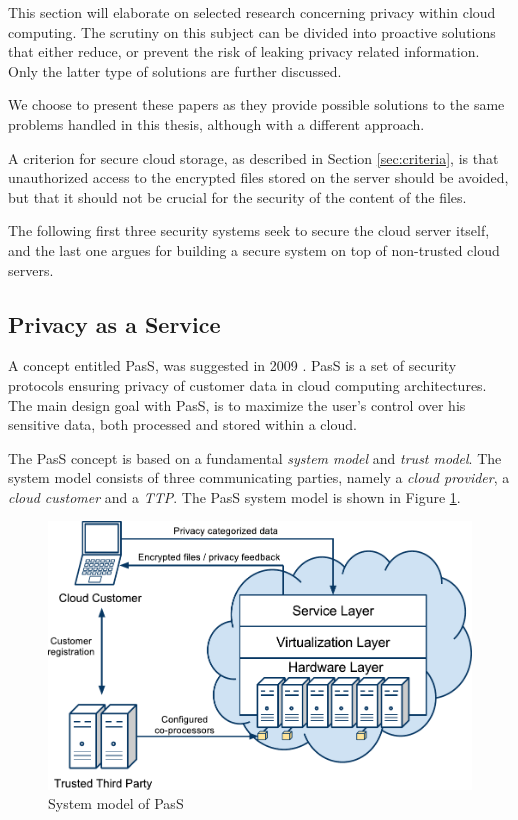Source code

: \documentclass[pdftex,english,10pt,b5paper,twoside]{book}
\begin{document}
This section will elaborate on selected research concerning privacy
within cloud computing. The scrutiny on this subject can be divided into
proactive solutions that either reduce, or prevent the risk of leaking privacy
related information. Only the latter type of solutions are further discussed.

We choose to present these papers as they provide possible solutions to the
same problems handled in this thesis, although with a different approach.  

A
criterion for secure cloud storage, as described in Section \ref{sec:criteria},
is that unauthorized access to the encrypted files stored on the server should
be avoided, but that it should not be crucial for the security of the content
of the files. 


The following first three security systems seek to secure the cloud server
itself, and the last one argues for building a secure system on top of
non-trusted cloud servers.

\subsection{Privacy as a Service}

A concept entitled \ac{PasS}, was suggested in 2009 \cite{PasS}. \ac{PasS} is a
set of security protocols ensuring privacy of customer data in cloud computing
architectures. The main design goal with \ac{PasS}, is to maximize the user's
control over his sensitive data, both processed and stored within a cloud.

The \ac{PasS} concept is based on a fundamental \emph{system model} and
\emph{trust model}. The system model consists of three communicating parties,
namely a \emph{cloud provider}, a \emph{cloud customer} and a \emph{\ac{TTP}}.
The \ac{PasS} system model is shown in Figure \ref{fig:RW:PasS}.

\begin{figure}[h!]
    \centering
    \includegraphics[scale=0.6]{ArchitecturePasS.pdf}
    \caption{System model of PasS}
    \label{fig:RW:PasS}
\end{figure}
\end{document}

☆ ☆ ☆ ☆ ☆ ☆ ☆

Assigned task —
Could you write out, exactly as they stand, only the lines above that begin at the line with "is that unauthorized" and stop after the line with "control over his"?

Output for this task —
is that unauthorized access to the encrypted files stored on the server should
be avoided, but that it should not be crucial for the security of the content
of the files. 


The following first three security systems seek to secure the cloud server
itself, and the last one argues for building a secure system on top of
non-trusted cloud servers.

\subsection{Privacy as a Service}

A concept entitled \ac{PasS}, was suggested in 2009 \cite{PasS}. \ac{PasS} is a
set of security protocols ensuring privacy of customer data in cloud computing
architectures. The main design goal with \ac{PasS}, is to maximize the user's
control over his sensitive data, both processed and stored within a cloud.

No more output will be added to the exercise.